- Data for this exercise:
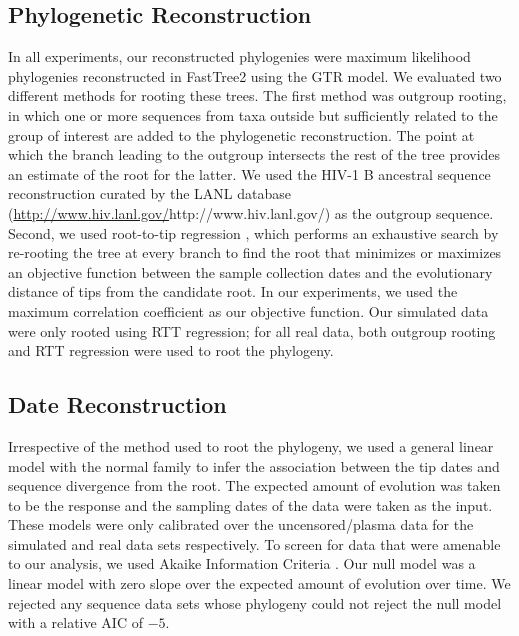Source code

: \documentclass[12pt]{article}
\begin{document}
\subsection * {Phylogenetic Reconstruction} \label{subsec:phylo}
In all experiments, our reconstructed phylogenies were maximum likelihood phylogenies reconstructed in FastTree2 using the GTR model.
We evaluated two different methods for rooting these trees. 
The first method was outgroup rooting, in which one or more sequences from taxa outside but sufficiently related to the group of interest are added to the phylogenetic reconstruction.
The point at which the branch leading to the outgroup intersects the rest of the tree provides an estimate of the root for the latter.
We used the HIV-1 B ancestral sequence reconstruction curated by the LANL database (\url{http://www.hiv.lanl.gov/}{http://www.hiv.lanl.gov/}) as the outgroup sequence.
Second, we used root-to-tip regression \citep[RTT;][]{Korber00}, which performs an exhaustive search by re-rooting the tree at every branch to find the root that minimizes or maximizes an objective function between the sample collection dates and the evolutionary distance of tips from the candidate root.
In our experiments, we used the maximum correlation coefficient as our objective function.
Our simulated data were only rooted using RTT regression; for all real data, both outgroup rooting and RTT regression were used to root the phylogeny.


\subsection * {Date Reconstruction} \label{subsec:daterecon}

Irrespective of the method used to root the phylogeny, we used a general linear model with the normal family to infer the association between the tip dates and sequence divergence from the root. 
The expected amount of evolution was taken to be the response and the sampling dates of the data were taken as the input. 
These models were only calibrated over the uncensored/plasma data for the simulated and real data sets respectively.
To screen for data that were amenable to our analysis, we used Akaike Information Criteria \cite[AIC;][]{Akaike74}.
Our null model was a linear model with zero slope over the expected amount of evolution over time.
We rejected any sequence data sets whose phylogeny could not reject the null model with a relative AIC of ${-5}$.
\end{document}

- Exercise instructions: The material must be restated verbatim. Its pictures must be omitted.

- Solution to this problem:
Source code

: \documentclass[12pt]{article}
\begin{document}
\subsection * {Phylogenetic Reconstruction} \label{subsec:phylo}
In all experiments, our reconstructed phylogenies were maximum likelihood phylogenies reconstructed in FastTree2 using the GTR model.
We evaluated two different methods for rooting these trees. 
The first method was outgroup rooting, in which one or more sequences from taxa outside but sufficiently related to the group of interest are added to the phylogenetic reconstruction.
The point at which the branch leading to the outgroup intersects the rest of the tree provides an estimate of the root for the latter.
We used the HIV-1 B ancestral sequence reconstruction curated by the LANL database (\url{http://www.hiv.lanl.gov/}{http://www.hiv.lanl.gov/}) as the outgroup sequence.
Second, we used root-to-tip regression \citep[RTT;][]{Korber00}, which performs an exhaustive search by re-rooting the tree at every branch to find the root that minimizes or maximizes an objective function between the sample collection dates and the evolutionary distance of tips from the candidate root.
In our experiments, we used the maximum correlation coefficient as our objective function.
Our simulated data were only rooted using RTT regression; for all real data, both outgroup rooting and RTT regression were used to root the phylogeny.


\subsection * {Date Reconstruction} \label{subsec:daterecon}

Irrespective of the method used to root the phylogeny, we used a general linear model with the normal family to infer the association between the tip dates and sequence divergence from the root. 
The expected amount of evolution was taken to be the response and the sampling dates of the data were taken as the input. 
These models were only calibrated over the uncensored/plasma data for the simulated and real data sets respectively.
To screen for data that were amenable to our analysis, we used Akaike Information Criteria \cite[AIC;][]{Akaike74}.
Our null model was a linear model with zero slope over the expected amount of evolution over time.
We rejected any sequence data sets whose phylogeny could not reject the null model with a relative AIC of ${-5}$.
\end{document}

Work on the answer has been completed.